Odd-frequency pair density wave in the Kitaev-Kondo lattice model

Abstract

We investigate the properties of the Kitaev-Kondo lattice model defined on a bilayer honeycomb lattice by means of the SO(3) Majorana representation for spin-$1/2$ moments. We first consider the pairing of neighboring sites for the parent Kitaev spin liquid (KSL) Hamiltonian to render the Majorana and the spin-$1/2$ Hilbert spaces perfectly equivalent to each other. As a consequence, we demonstrate that this decoupling of the Kitaev interaction in terms of the SO(3) Majorana fermions reproduces exactly the spectrum of the KSL model alone.

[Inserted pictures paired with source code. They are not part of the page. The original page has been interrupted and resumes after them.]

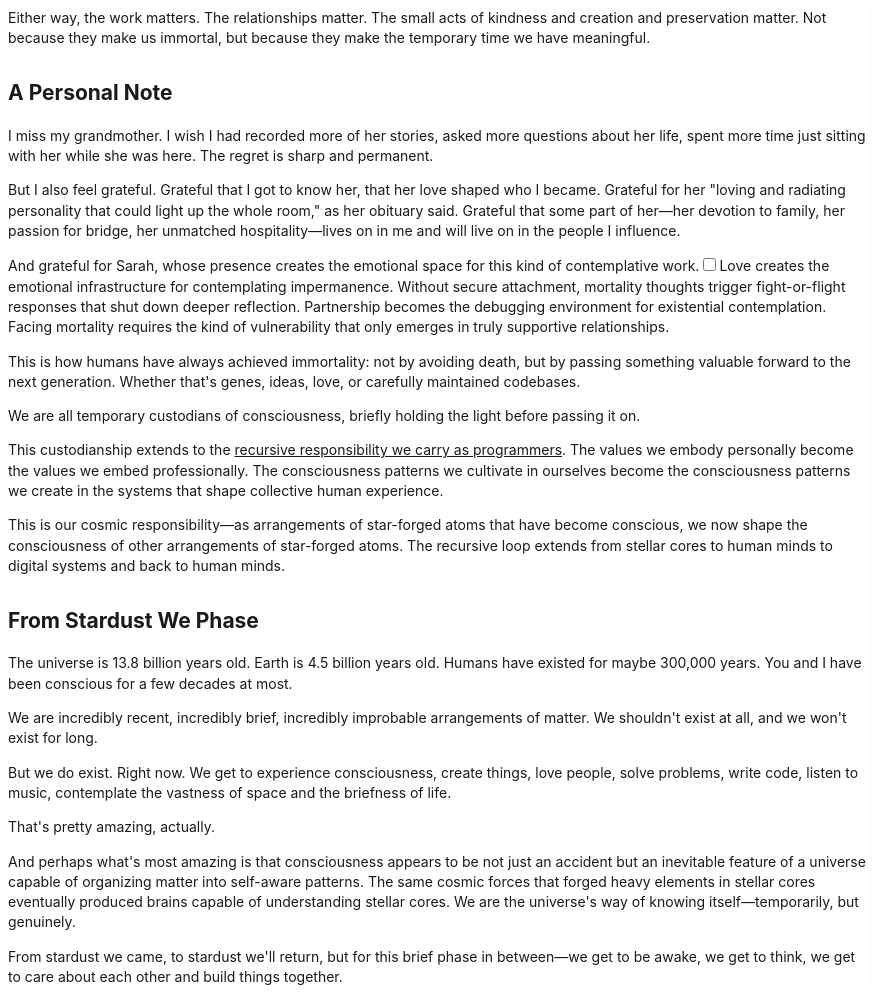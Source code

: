 Either way, the work matters. The relationships matter. The small acts of kindness and creation and preservation matter. Not because they make us immortal, but because they make the temporary time we have meaningful.

## A Personal Note

I miss my grandmother. I wish I had recorded more of her stories, asked more questions about her life, spent more time just sitting with her while she was here. The regret is sharp and permanent.

But I also feel grateful. Grateful that I got to know her, that her love shaped who I became. Grateful for her "loving and radiating personality that could light up the whole room," as her obituary said. Grateful that some part of her—her devotion to family, her passion for bridge, her unmatched hospitality—lives on in me and will live on in the people I influence.

And grateful for Sarah, whose presence creates the emotional space for this kind of contemplative work.<label for="sn-contemplative-partnership" class="margin-toggle sidenote-number"></label><input type="checkbox" id="sn-contemplative-partnership" class="margin-toggle"/><span class="sidenote">Love creates the emotional infrastructure for contemplating impermanence. Without secure attachment, mortality thoughts trigger fight-or-flight responses that shut down deeper reflection. Partnership becomes the debugging environment for existential contemplation.</span> Facing mortality requires the kind of vulnerability that only emerges in truly supportive relationships.

This is how humans have always achieved immortality: not by avoiding death, but by passing something valuable forward to the next generation. Whether that's genes, ideas, love, or carefully maintained codebases.

We are all temporary custodians of consciousness, briefly holding the light before passing it on.

This custodianship extends to the [recursive responsibility we carry as programmers](/essays/2025-09-05-the_recursive_loop_how_code_shapes_minds). The values we embody personally become the values we embed professionally. The consciousness patterns we cultivate in ourselves become the consciousness patterns we create in the systems that shape collective human experience.

This is our cosmic responsibility—as arrangements of star-forged atoms that have become conscious, we now shape the consciousness of other arrangements of star-forged atoms. The recursive loop extends from stellar cores to human minds to digital systems and back to human minds.

## From Stardust We Phase

The universe is 13.8 billion years old. Earth is 4.5 billion years old. Humans have existed for maybe 300,000 years. You and I have been conscious for a few decades at most.

We are incredibly recent, incredibly brief, incredibly improbable arrangements of matter. We shouldn't exist at all, and we won't exist for long.

But we do exist. Right now. We get to experience consciousness, create things, love people, solve problems, write code, listen to music, contemplate the vastness of space and the briefness of life.

That's pretty amazing, actually.

And perhaps what's most amazing is that consciousness appears to be not just an accident but an inevitable feature of a universe capable of organizing matter into self-aware patterns. The same cosmic forces that forged heavy elements in stellar cores eventually produced brains capable of understanding stellar cores. We are the universe's way of knowing itself—temporarily, but genuinely.

From stardust we came, to stardust we'll return, but for this brief phase in between—we get to be awake, we get to think, we get to care about each other and build things together.
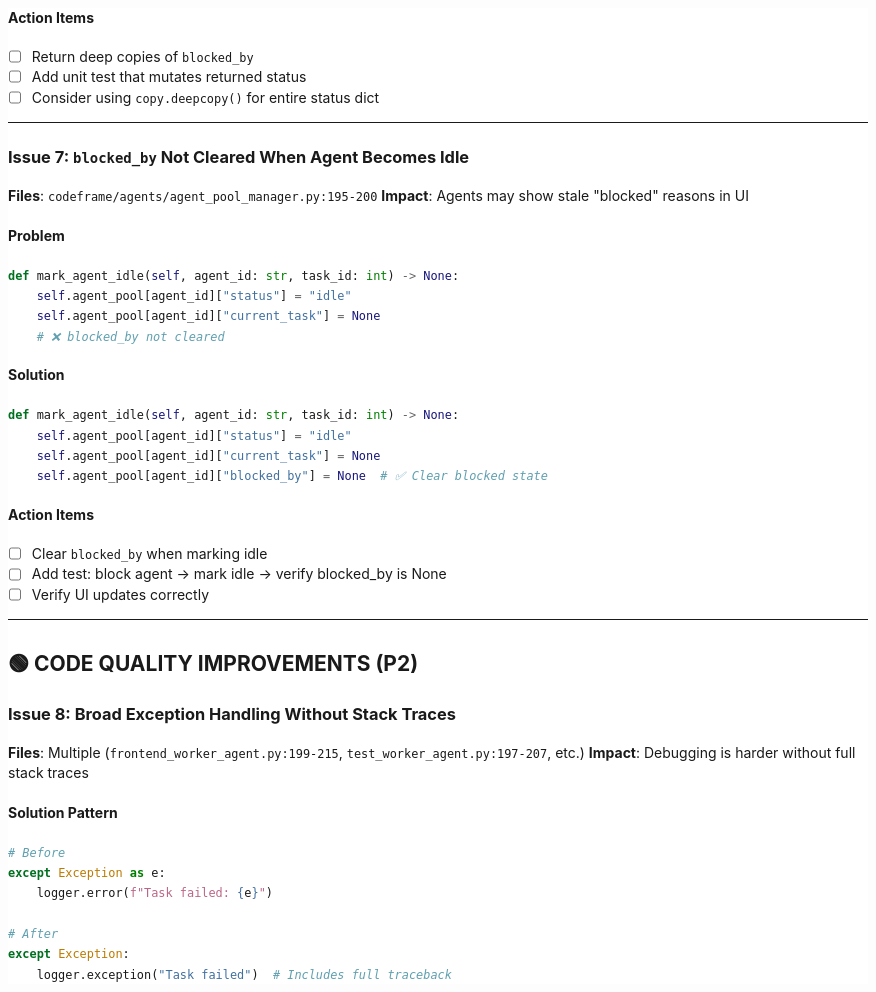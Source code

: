 #### Action Items
- [ ] Return deep copies of `blocked_by`
- [ ] Add unit test that mutates returned status
- [ ] Consider using `copy.deepcopy()` for entire status dict

---

### Issue 7: `blocked_by` Not Cleared When Agent Becomes Idle

**Files**: `codeframe/agents/agent_pool_manager.py:195-200`
**Impact**: Agents may show stale "blocked" reasons in UI

#### Problem
```python
def mark_agent_idle(self, agent_id: str, task_id: int) -> None:
    self.agent_pool[agent_id]["status"] = "idle"
    self.agent_pool[agent_id]["current_task"] = None
    # ❌ blocked_by not cleared
```

#### Solution
```python
def mark_agent_idle(self, agent_id: str, task_id: int) -> None:
    self.agent_pool[agent_id]["status"] = "idle"
    self.agent_pool[agent_id]["current_task"] = None
    self.agent_pool[agent_id]["blocked_by"] = None  # ✅ Clear blocked state
```

#### Action Items
- [ ] Clear `blocked_by` when marking idle
- [ ] Add test: block agent → mark idle → verify blocked_by is None
- [ ] Verify UI updates correctly

---

## 🟢 CODE QUALITY IMPROVEMENTS (P2)

### Issue 8: Broad Exception Handling Without Stack Traces

**Files**: Multiple (`frontend_worker_agent.py:199-215`, `test_worker_agent.py:197-207`, etc.)
**Impact**: Debugging is harder without full stack traces

#### Solution Pattern
```python
# Before
except Exception as e:
    logger.error(f"Task failed: {e}")

# After
except Exception:
    logger.exception("Task failed")  # Includes full traceback
```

Then, by considering the effect of a local Kondo coupling $J_K$ in the model and decoupling it in terms of an order parameter that physically must have a finite staggering phase, we obtain that the system undergoes a quantum phase transition from a fractionalized Fermi liquid to a nematic triplet superconducting (SC) phase as $J_K$ is increased. Depending on the model parameters, this SC phase can exhibit either Dirac points, Bogoliubov-Fermi lines, or Bogoliubov-Fermi surfaces as nodal bulk manifolds. The surface states in this latter case are also characterized by topologically protected antichiral edge modes. The SC phase breaks time-reversal symmetry and exhibits a coexistence of a dominant odd-frequency pairing with a small even-frequency component for electronic excitations localized on sites of the same sublattice of the system. Finally, we show that this SC phase is in fact a pair-density-wave state, with Cooper pairs possessing a finite center-of-mass momentum in zero magnetic field.